Source data ::
• • •

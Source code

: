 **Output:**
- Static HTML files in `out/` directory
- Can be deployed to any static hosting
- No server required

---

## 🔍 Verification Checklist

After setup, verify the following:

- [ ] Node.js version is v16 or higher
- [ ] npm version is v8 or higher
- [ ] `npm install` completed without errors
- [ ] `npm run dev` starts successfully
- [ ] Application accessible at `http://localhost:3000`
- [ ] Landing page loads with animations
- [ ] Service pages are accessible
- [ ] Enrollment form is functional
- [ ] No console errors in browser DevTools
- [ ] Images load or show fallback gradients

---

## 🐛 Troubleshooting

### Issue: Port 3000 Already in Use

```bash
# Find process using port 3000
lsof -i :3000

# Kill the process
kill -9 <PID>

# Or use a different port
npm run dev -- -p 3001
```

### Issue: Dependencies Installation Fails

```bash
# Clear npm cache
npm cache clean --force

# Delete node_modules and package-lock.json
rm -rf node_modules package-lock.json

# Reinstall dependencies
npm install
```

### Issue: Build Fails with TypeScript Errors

• • •

Task item ::
Repeat the records above exactly, leaving none out.

Solved problem ::
Source code

: **Output:**
- Static HTML files in `out/` directory
- Can be deployed to any static hosting
- No server required

---

## 🔍 Verification Checklist

After setup, verify the following:

- [ ] Node.js version is v16 or higher
- [ ] npm version is v8 or higher
- [ ] `npm install` completed without errors
- [ ] `npm run dev` starts successfully
- [ ] Application accessible at `http://localhost:3000`
- [ ] Landing page loads with animations
- [ ] Service pages are accessible
- [ ] Enrollment form is functional
- [ ] No console errors in browser DevTools
- [ ] Images load or show fallback gradients

---

## 🐛 Troubleshooting

### Issue: Port 3000 Already in Use

```bash
# Find process using port 3000
lsof -i :3000

# Kill the process
kill -9 <PID>

# Or use a different port
npm run dev -- -p 3001
```

### Issue: Dependencies Installation Fails

```bash
# Clear npm cache
npm cache clean --force

# Delete node_modules and package-lock.json
rm -rf node_modules package-lock.json

# Reinstall dependencies
npm install
```

### Issue: Build Fails with TypeScript Errors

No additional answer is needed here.